DDCs do not present Eα52-68 LC-derived peptides. (A) Flow cytometry analysis of LCs, CD207⁺, CD207⁻ CD11b⁻, and CD207⁻ CD11b⁺ DDCs isolated from Langerin-EGFP→B6 MHCII^Δ/Δ x BALB/c chimeras (red) and from B6 (green) and B6 x BALB/c (blue) mice before (skin) and after (CLN) their migration to CLN. Cells were separately stained with Y-Ae and isotype control staining (CTRL). (B) CD11c⁺ DCs isolated from B6 and B6 x BALB/c mice were cultured together with H30 T cells in the presence or absence of 3 µg/ml Eα_52-68 peptide.

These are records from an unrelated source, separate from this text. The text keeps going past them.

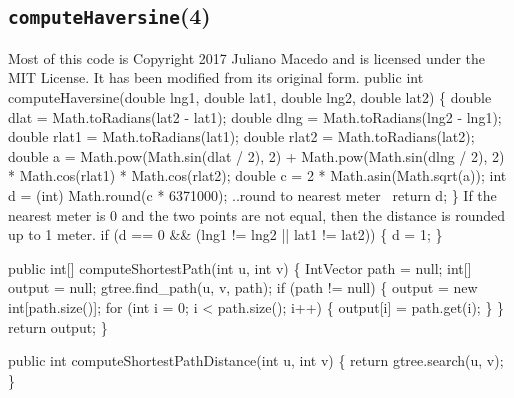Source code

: \documentclass{article}
\def\nwendcode{\endtrivlist \endgroup}
\let\nwdocspar=\par
\begin{document}
\subsection{{\tt{}\protect{}computeHaversine}(4)}
Most of this code is Copyright 2017 Juliano Macedo and is licensed under the
MIT License. It has been modified from its original form.
\nwenddocs{}\endmoddef{}
public int computeHaversine(double lng1, double lat1, double lng2, double lat2) \{
  double dlat = Math.toRadians(lat2 - lat1);
  double dlng = Math.toRadians(lng2 - lng1);
  double rlat1 = Math.toRadians(lat1);
  double rlat2 = Math.toRadians(lat2);
  double a = Math.pow(Math.sin(dlat / 2), 2)
    + Math.pow(Math.sin(dlng / 2), 2)
    * Math.cos(rlat1) * Math.cos(rlat2);
  double c = 2 * Math.asin(Math.sqrt(a));
  int d = (int) Math.round(c * 6371000);
  \LA{}..round to nearest meter~{\nwtagstyle{}}\RA{}
  return d;
\}
\eatline
{}\nwendcode{}If the nearest meter is 0 and the two points are not equal, then the distance
is rounded up to 1 meter.
\nwenddocs{}\endmoddef{}
if (d == 0 && (lng1 != lng2 || lat1 != lat2)) \{
  d = 1;
\}
\nwendcode{}\nwdocspar

\nwenddocs{}\endmoddef{}
public int[] computeShortestPath(int u, int v) \{
  IntVector path = null;
  int[] output = null;
  gtree.find_path(u, v, path);
  if (path != null) \{
    output = new int[path.size()];
    for (int i = 0; i < path.size(); i++) \{
      output[i] = path.get(i);
    \}
  \}
  return output;
\}
\eatline
{}\nwendcode{}\nwdocspar
\nwenddocs{}\endmoddef{}
public int computeShortestPathDistance(int u, int v) \{
  return gtree.search(u, v);
\}
\nwendcode{}
\end{document}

The content of IL-2 present in supernatant was determined after 24 h of culture. (C) LCs, CD207⁺, CD207⁻ CD11b⁻, and CD207⁻ CD11b⁺ DDCs isolated from the CLNs of Langerin-EGFP→B6 MHCII^Δ/Δ x BALB/c chimeras were cultured together with H30 T cells that are specific for Eα_52-68–I-A^b complexes and in the presence or absence of 3 µg/ml Eα_52-68 peptide. The content of IL-2 present in supernatant was determined after 24 h of culture. Data shown are representative of three independent experiments. Error bars correspond to SEM.